What you'll pay: $500,000
What you'll get: An 830-square-foot two-bedroom condo in new construction
Distance to midtown: 30 minutes on the N or R train
Even though the Steinway Piano Company, which developed parts of Astoria in the 1870s, no longer offers residents factory-town perks like a private school, an amusement park and a baseball team, its continued operation still adds to the area's artsy cred. Many creative types call this place home, like Vicky Barranguet, an artist, and her musician husband, Gustavo Casenave, who love the northwest Queens neighborhood for its cultural attractions and wide range of ethnic food.
Elmo addicts will be impressed to learn that the red monster and his buds shoot Sesame Street episodes at New York's historic TV and film production center, Kaufman Astoria Studios, just around the block from its 14-screen movie theater (UA Kaufman Studios, 36th Ave at 38th St; 800-326-3264). On hot summer days, families head to Astoria Park (23rd Rd to Hoyt Ave, between 19th St and Shore Blvd; 718-626-8621) for its huge pool, playgrounds, shady spots for picnicking and views of Manhattan. Parents also bring little ones to nearby Long Island City, where they can play at Socrates Sculpture Park (32-04 Vernon Blvd between Broadway and 10th St, 718-626-1533) or take part in the Art for Tots workshops at the Noguchi Museum (9-01 33rd Rd at Vernon Blvd, 718-204-7088). Astoria's toy shops and essential businesses—banks, laundries, grocery marts—are concentrated in the area around Broadway and Steinway Street, where familiar chains are interspersed with family-owned stores.

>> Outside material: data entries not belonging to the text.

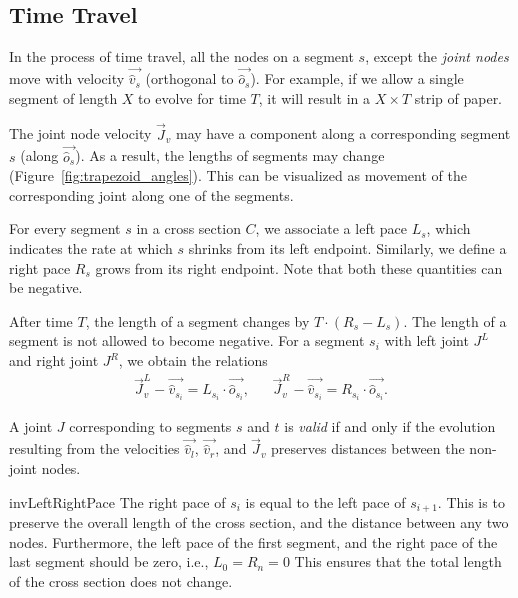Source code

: \subsection{Time Travel}
\label{sec:time_travel}

In the process of time travel, all the nodes on a segment $s$, except the
\emph{joint nodes} move with velocity $\vec{\hat v_s}$ (orthogonal to $\vec{\hat
o_s}$). For example, if we allow a single segment of length $X$ to evolve for
time $T$, it will result in a $X\times T$ strip of paper.

The joint node velocity $\vec J_v$ may have a component along a corresponding
segment $s$ (along $\vec{\hat o_s}$). As a result, the lengths of segments may
change (Figure~\ref{fig:trapezoid_angles}). This can be visualized as movement
of the corresponding joint along one of the segments.

\begin{definition}
\label{def:segment_length}
For every segment $s$ in a cross section $C$, we associate a left pace $L_s$,
which indicates the rate at which $s$ shrinks from its left endpoint.
Similarly, we define a right pace $R_s$ grows from its right endpoint.
Note that both these quantities can be negative.
\end{definition}
After time $T$, the length of a segment changes by $T\cdot(R_s-L_s)$.
The length of a segment is not allowed to become negative.
For a segment $s_i$ with left joint $J^L$ and right joint $J^R$, we obtain the relations
\begin{align*}
\vec J_v^L-\vec{\hat v_{s_i}} = L_{s_i}\cdot \vec{\hat o_{s_i}}, && \vec J_v^R-\vec{\hat v_{s_i}} = R_{s_i}\cdot \vec{\hat o_{s_i}}.
\end{align*}

\begin{definition}
\label{def:valid_joint}
A joint $J$ corresponding to segments $s$ and $t$ is \emph{valid} if and only if the evolution
resulting from the velocities $\vec{\hat v_l}$, $\vec{\hat v_r}$, and $\vec J_v$ preserves distances between the non-joint nodes.
\end{definition}
\vspace{-1pc}
\begin{restatable}{inv}{LeftRightPace}
\label{inv:left_right_pace}
The right pace of $s_{i}$ is equal to the left pace of $s_{i+1}$.
This is to preserve the overall length of the cross section, and the distance between any two nodes.
Furthermore, the left pace of the first segment, and the right pace of the last segment should be zero, i.e., $L_0 = R_n = 0$
This ensures that the total length of the cross section does not change.
\end{restatable}

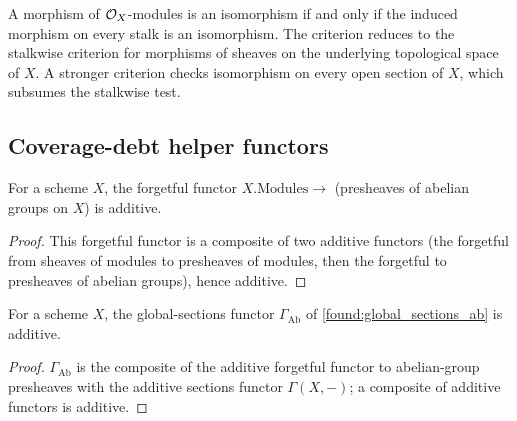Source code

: \begin{lemma}
  \leanok
  \label{def:peer_module_iso_locality}
  A morphism of \(\cO_X\)-modules is an isomorphism if and only if the induced
  morphism on every stalk is an isomorphism.  The criterion reduces to the
  stalkwise criterion for morphisms of sheaves on the underlying topological
  space of \(X\).  A stronger criterion checks isomorphism on every open section
  of \(X\), which subsumes the stalkwise test.
\end{lemma}

\subsection{Coverage-debt helper functors}

\begin{lemma}
  \label{found:modules_topresheaf_additive}
  For a scheme \(X\), the forgetful functor \(X.\mathrm{Modules}\to\) (presheaves
  of abelian groups on \(X\)) is additive.
\end{lemma}

\begin{proof}
  \leanok
  This forgetful functor is a composite of two additive functors (the forgetful
  from sheaves of modules to presheaves of modules, then the forgetful to
  presheaves of abelian groups), hence additive.
\end{proof}

\begin{lemma}
  \label{found:global_sections_ab_additive}
  For a scheme \(X\), the global-sections functor
  \(\Gamma_{\mathrm{Ab}}\) of \cref{found:global_sections_ab} is additive.
\end{lemma}

\begin{proof}
  \leanok
  \(\Gamma_{\mathrm{Ab}}\) is the composite of the additive forgetful functor to
  abelian-group presheaves with the additive sections functor \(\Gamma(X,-)\); a
  composite of additive functors is additive.
\end{proof}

Astoria is loaded with casual restaurants serving standout food. Barranguet recommends bringing the kids to Mundo (31-18 Broadway at 32nd St, 718-777-2829). "We're from Uruguay," she says, "and the blend of Turkish and Argentine food there reminds us of home." Locals also enjoy the greatest concentration of Greek joints in NYC, like Uncle George's (33-19 Broadway at 34th Ave, 718-626-0593) and Stamatis (31-14 Broadway between 31st and 32nd Sts, 718-204-8968). Other culinary faves are the stroller-friendly Cup Diner and Bar (35-01 36th St at 35th Ave, 718-937-2322), a 300-seat eatery that dishes up tasty mac and cheese, and the 718 Restaurant (35-01 Ditmars Blvd at 35th St, 718-204-5553), where Jenny Lando, mom of Nora, 2, heads for romantic date nights with her husband. And no guide to Astoria is complete without a nod to the landmarked Bohemian Hall & Beer Garden (29-19 24th Ave between 29th and 31st Sts, 718-274-4925), where kids can nosh on pierogi with sauerkraut and onions —or if that doesn't fly, chicken nuggets and fried cheese.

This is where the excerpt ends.